**EXERCISE DETAILS**
Write out the entries verbatim and leave the images out of the copy.

(Stored dataset items)
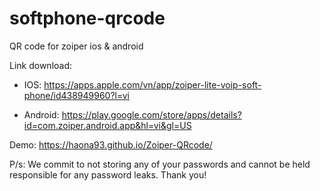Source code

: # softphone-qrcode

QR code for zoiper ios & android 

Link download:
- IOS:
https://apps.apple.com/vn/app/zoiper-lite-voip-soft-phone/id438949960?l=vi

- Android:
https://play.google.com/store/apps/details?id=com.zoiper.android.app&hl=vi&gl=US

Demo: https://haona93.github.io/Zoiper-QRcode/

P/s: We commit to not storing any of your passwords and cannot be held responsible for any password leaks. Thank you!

**THE ANSWER**
Source code

: # softphone-qrcode

QR code for zoiper ios & android 

Link download:
- IOS:
https://apps.apple.com/vn/app/zoiper-lite-voip-soft-phone/id438949960?l=vi

- Android:
https://play.google.com/store/apps/details?id=com.zoiper.android.app&hl=vi&gl=US

Demo: https://haona93.github.io/Zoiper-QRcode/

P/s: We commit to not storing any of your passwords and cannot be held responsible for any password leaks. Thank you!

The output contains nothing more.